+++ Information given +++

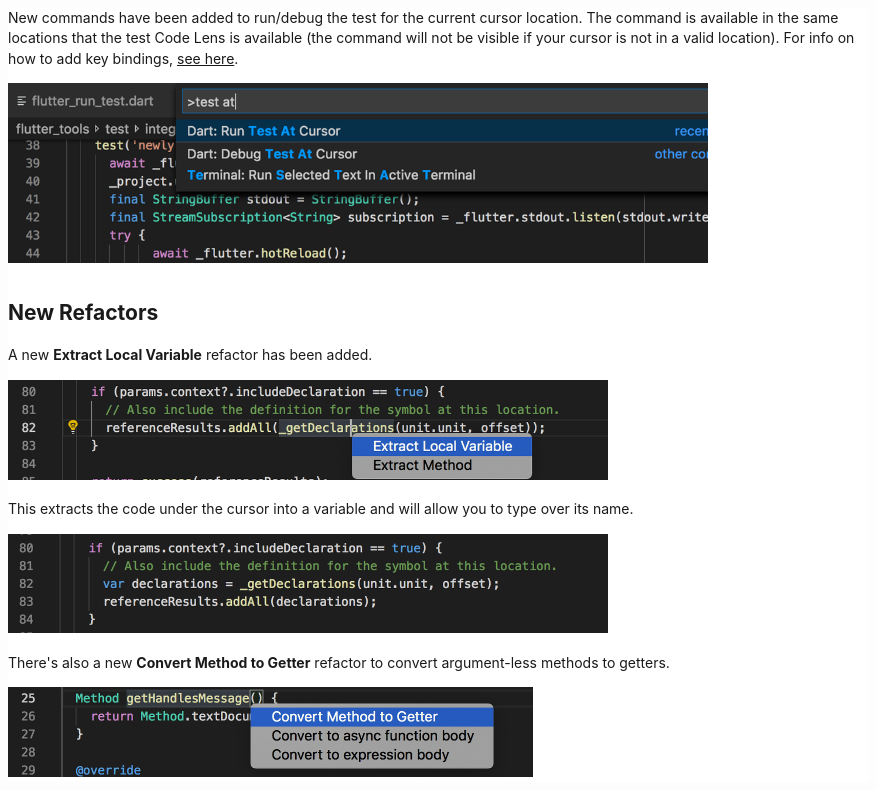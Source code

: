 New commands have been added to run/debug the test for the current cursor location. The command is available in the same locations that the test Code Lens is available (the command will not be visible if your cursor is not in a valid location). For info on how to add key bindings, [see here](/docs/key-bindings/).

<img src="/images/release_notes/v2.22/run_test_at_cursor.png" width="700" height="180" />

## New Refactors

A new **Extract Local Variable** refactor has been added.

<img src="/images/release_notes/v2.22/refactor_extract_local.png" width="600" height="100" />

This extracts the code under the cursor into a variable and will allow you to type over its name.

<img src="/images/release_notes/v2.22/refactor_extract_local_results.png" width="600" height="100" />

There's also a new **Convert Method to Getter** refactor to convert argument-less methods to getters.

<img src="/images/release_notes/v2.22/refactor_method_to_getter.png" width="525" height="90" />
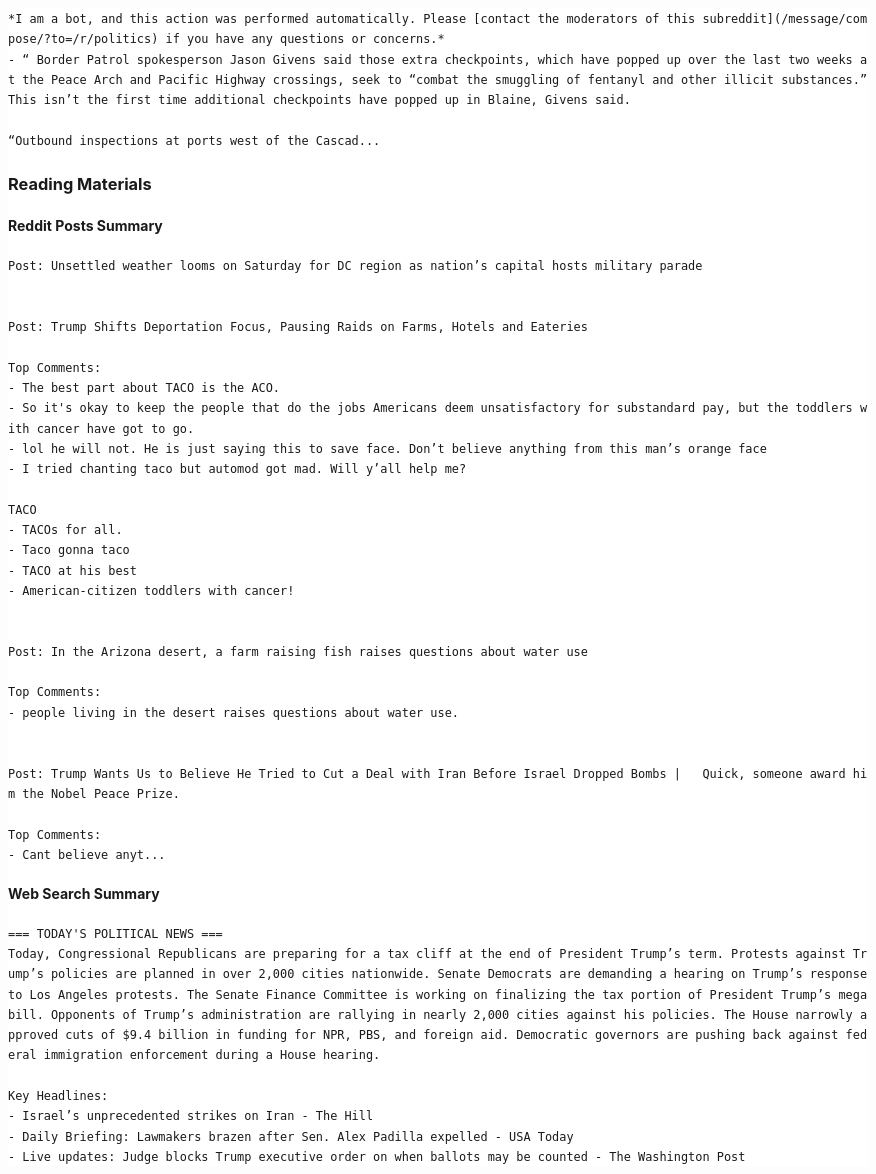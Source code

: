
```
*I am a bot, and this action was performed automatically. Please [contact the moderators of this subreddit](/message/compose/?to=/r/politics) if you have any questions or concerns.*
- “ Border Patrol spokesperson Jason Givens said those extra checkpoints, which have popped up over the last two weeks at the Peace Arch and Pacific Highway crossings, seek to “combat the smuggling of fentanyl and other illicit substances.” This isn’t the first time additional checkpoints have popped up in Blaine, Givens said.

“Outbound inspections at ports west of the Cascad...
```

### Reading Materials

#### Reddit Posts Summary
```
Post: Unsettled weather looms on Saturday for DC region as nation’s capital hosts military parade


Post: Trump Shifts Deportation Focus, Pausing Raids on Farms, Hotels and Eateries

Top Comments:
- The best part about TACO is the ACO.
- So it's okay to keep the people that do the jobs Americans deem unsatisfactory for substandard pay, but the toddlers with cancer have got to go.
- lol he will not. He is just saying this to save face. Don’t believe anything from this man’s orange face
- I tried chanting taco but automod got mad. Will y’all help me?

TACO
- TACOs for all.
- Taco gonna taco
- TACO at his best
- American-citizen toddlers with cancer!


Post: In the Arizona desert, a farm raising fish raises questions about water use

Top Comments:
- people living in the desert raises questions about water use.


Post: Trump Wants Us to Believe He Tried to Cut a Deal with Iran Before Israel Dropped Bombs |   Quick, someone award him the Nobel Peace Prize.

Top Comments:
- Cant believe anyt...
```

#### Web Search Summary
```
=== TODAY'S POLITICAL NEWS ===
Today, Congressional Republicans are preparing for a tax cliff at the end of President Trump’s term. Protests against Trump’s policies are planned in over 2,000 cities nationwide. Senate Democrats are demanding a hearing on Trump’s response to Los Angeles protests. The Senate Finance Committee is working on finalizing the tax portion of President Trump’s megabill. Opponents of Trump’s administration are rallying in nearly 2,000 cities against his policies. The House narrowly approved cuts of $9.4 billion in funding for NPR, PBS, and foreign aid. Democratic governors are pushing back against federal immigration enforcement during a House hearing.

Key Headlines:
- Israel’s unprecedented strikes on Iran - The Hill
- Daily Briefing: Lawmakers brazen after Sen. Alex Padilla expelled - USA Today
- Live updates: Judge blocks Trump executive order on when ballots may be counted - The Washington Post
```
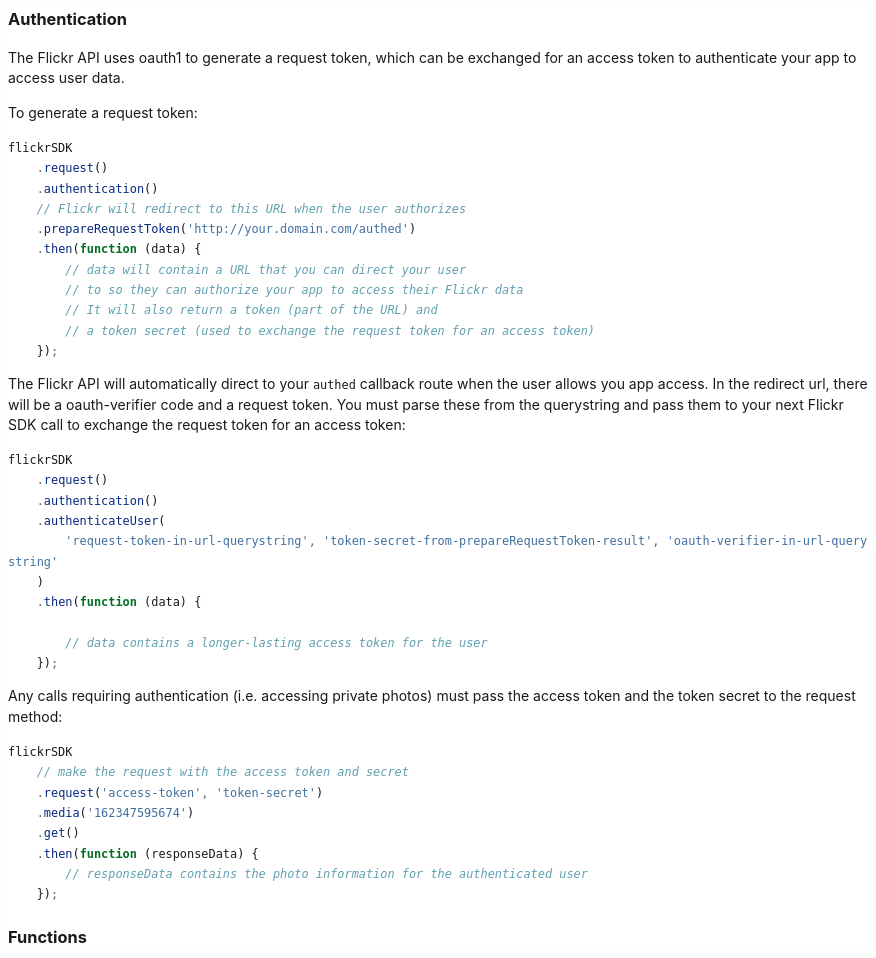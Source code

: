 
### Authentication

The Flickr API uses oauth1 to generate a request token, which can be exchanged for an access token to authenticate your app to access user data.

To generate a request token:
```js
flickrSDK
	.request()
	.authentication()
	// Flickr will redirect to this URL when the user authorizes
	.prepareRequestToken('http://your.domain.com/authed')
	.then(function (data) {
		// data will contain a URL that you can direct your user
		// to so they can authorize your app to access their Flickr data
		// It will also return a token (part of the URL) and
		// a token secret (used to exchange the request token for an access token)
	});
```

The Flickr API will automatically direct to your `authed` callback route when the user allows you app access.  In the redirect url, there will be a oauth-verifier code and a request token.  You must parse these from the querystring and pass them to your next Flickr SDK call to exchange the request token for an access token:

```js
flickrSDK
	.request()
	.authentication()
	.authenticateUser(
		'request-token-in-url-querystring', 'token-secret-from-prepareRequestToken-result', 'oauth-verifier-in-url-querystring'
	)
	.then(function (data) {

		// data contains a longer-lasting access token for the user
	});
```

Any calls requiring authentication (i.e. accessing private photos) must pass the access token and the token secret to the request method:

```js
flickrSDK
	// make the request with the access token and secret
	.request('access-token', 'token-secret')
	.media('162347595674')
	.get()
	.then(function (responseData) {
		// responseData contains the photo information for the authenticated user
	});
```


### Functions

+++

**Exercise:** Report the number of lines in the records that include the string "prepareRequestToken", and write no other words.

**Exercise result:** 2